Archive pour Afrique

Pierre-Henry Gomont – Malaterre

Posted in BANDES DESSINÉES, Dargaud, Franco-Belge, One-shots, [Accessible], [DL 2018] with tags , on 17 février 2019 by Yvan

Un père pas comme les autres…

Pierre-Henry Gomont - MalaterreAprès « Pereira prétend », une excellente adaptation littéraire qui emmenait le lecteur au Portugal, Pierre-Henry Gomont se rend en Afrique, le temps d’un récit familial d’inspiration autobiographique.

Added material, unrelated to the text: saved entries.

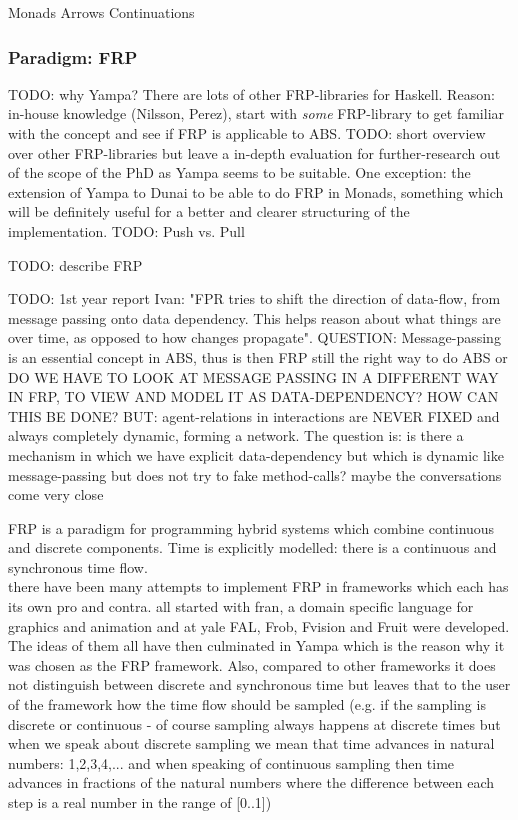 Monads
Arrows
Continuations
\subsubsection{Paradigm: FRP}
TODO: why Yampa? There are lots of other FRP-libraries for Haskell. Reason: in-house knowledge (Nilsson, Perez), start with \textit{some} FRP-library to get familiar with the concept and see if FRP is applicable to ABS. TODO: short overview over other FRP-libraries but leave a in-depth evaluation for further-research out of the scope of the PhD as Yampa seems to be suitable. One exception: the extension of Yampa to Dunai to be able to do FRP in Monads, something which will be definitely useful for a better and clearer structuring of the implementation.
TODO: Push vs. Pull

TODO: describe FRP

TODO: 1st year report Ivan: "FPR tries to shift the direction of data-flow, from message passing onto data dependency. This helps reason about what things are over time, as opposed to how changes propagate". QUESTION: Message-passing is an essential concept in ABS, thus is then FRP still the right way to do ABS or DO WE HAVE TO LOOK AT MESSAGE PASSING IN A DIFFERENT WAY IN FRP, TO VIEW AND MODEL IT AS DATA-DEPENDENCY? HOW CAN THIS BE DONE?
BUT: agent-relations in interactions are NEVER FIXED and always completely dynamic, forming a network. The question is: is there a mechanism in which we have explicit data-dependency but which is dynamic like message-passing but does not try to fake method-calls? maybe the conversations come very close


FRP is a paradigm for programming hybrid systems which combine continuous and discrete components. Time is explicitly modelled: there is a continuous and synchronous time flow.  \\

there have been many attempts to implement FRP in frameworks which each has its own pro and contra. all started with fran, a domain specific language for graphics and animation and at yale FAL, Frob, Fvision and Fruit were developed. The ideas of them all have then culminated in Yampa which is the reason why it was chosen as the FRP framework. Also, compared to other frameworks it does not distinguish between discrete and synchronous time but leaves that to the user of the framework how the time flow should be sampled (e.g. if the sampling is discrete or continuous - of course sampling always happens at discrete times but when we speak about discrete sampling we mean that time advances in natural numbers: 1,2,3,4,... and when speaking of continuous sampling then time advances in fractions of the natural numbers where the difference between each step is a real number in the range of [0..1]) \\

Le lecteur y suit les déboires de Gabriel Lesaffre, un homme divorcé qui décide d’emmener deux de ses enfants en Afrique, où il a racheté un domaine familial en pleine forêt équatoriale. Loin de leur mère et de leur petit frère, Mathilde et Simon découvrent un nouveau monde… et, à défaut de pouvoir compter sur ce père toujours absent, ils jouissent d’une énorme liberté…

Dans “Malaterre”, Pierre-Henry Gomont dresse tout d’abord le portrait d’un père égocentrique, alcoolique, flambeur, menteur et… absent. Un personnage haut en couleurs, assez complexe, qui n’a pas grand-chose pour plaire, mais qui peut cependant parfois s’avérer attachant. L’auteur détail également les sentiments de ces deux adolescents qui multiplient les découvertes, tout en souffrant du comportement extravagant et irresponsable de leur père.

La voix-off et l’utilisation de « bulles-pensées » qui en disent souvent plus que mille mots, contribuent à insuffler pas mal d’humour à cette vision du père à la base assez triste. Le tout se retrouve de surcroît sublimé par un dessin nerveux rehaussé d’une colorisation adéquate, accentuant d’une part le caractère énergique du paternel et d’autre part toute la moiteur et la beauté du décor africain.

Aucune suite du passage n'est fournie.